1. If I become permanently incompetent to make health care decisions, and if I am
also suffering from a terminal illness, I authorize my agent to direct that life-sustaining
treatment be discontinued. (YES) (NO) (Circle your choice and initial beneath it.)
2. Whether terminally ill or not, if I become permanently unconscious I authorize my
agent to direct that life-sustaining treatment be discontinued. (YES) (NO) (Circle your
choice and initial beneath it.)
3. I realize that situations could arise in which the only way to allow me to die would
be to discontinue artificial feeding (artificial nutrition and hydration). In carrying out any
instructions I have given above in #1 or #2 or any instructions I may write in #4 below, I
authorize my agent to direct that (circle your choice of (a) or (b) and initial beside it):
(a) artificial nutrition and hydration not to be started or, if started, be discontinued,
-or-
(b) although all other forms of life-sustaining treatment be withdrawn, artificial
nutrition and hydration continue to be given to me. (If you fail to complete item 3, your
agent will not have the power to direct the withdrawal of artificial nutrition and
hydration.)
4. Here you may include any specific desires or limitations you deem appropriate,
such as when or what life-sustaining treatment you would want used or withheld, or
instructions about refusing any specific types of treatment that are inconsistent with your
religious beliefs or unacceptable to you for any other reason. You may leave this question
blank if you desire.
____________________
____________________
____________________
____________________
____________________
____________________
(attach additional pages as necessary)
In the event the person I appoint above is unable, unwilling or unavailable, or
ineligible to act as my health care agent, I hereby appoint __________ of __________ as
alternate agent.
I hereby acknowledge that I have been provided with a disclosure statement explaining
the effect of this document.

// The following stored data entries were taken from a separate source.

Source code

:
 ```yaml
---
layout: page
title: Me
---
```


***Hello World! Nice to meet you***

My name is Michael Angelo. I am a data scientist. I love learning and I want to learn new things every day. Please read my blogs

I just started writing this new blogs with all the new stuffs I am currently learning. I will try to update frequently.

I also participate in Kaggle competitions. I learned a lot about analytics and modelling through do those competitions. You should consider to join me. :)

I have read and understand the information contained in the
disclosure statement.
The original of this document will be kept at __________ and the following persons
and institutions will have signed copies:
__________
__________
__________
In witness whereof, I have hereunto signed my name this __________ day of ___, 20
___ __________
Signature
I declare that the principal appears to be of sound mind and free from duress at the
time the durable power of attorney for health care is signed and that the principal has
affirmed that he or she is aware of the nature of the document and is signing it freely and
voluntarily.
Witness: ________________________ Address: ____________________
Witness: ________________________ Address: ____________________
STATE OF NEW HAMPSHIRE
COUNTY OF ____________________
The foregoing instrument was acknowledged before me this __________ day of
__________, 20 ___, by __________ __________
Notary Public/Justice of the Peace
My Commission Expires:
Source. 1991, 146:2, eff. July 19, 1991.
Section 137-J:16
137-J:16 Civil Action. – Any person who is a near relative of the principal or a
responsible adult who is directly interested in the principal by personal knowledge and
acquaintance, including but not limited to a guardian, social worker, physician, or
clergyman, may file an action in probate court requesting that the durable power of
attorney for health care be revoked on the grounds that the principal was not of sound
mind or was under duress, fraud, or undue influence when the durable power of attorney
for health care was executed and shall have all the rights and remedies provided by RSA
506:7 which shall apply to documents executed under this chapter and persons acting
pursuant to this chapter.
Source. 1991, 146:2. 1992, 284:2, eff. Jan. 1, 1993.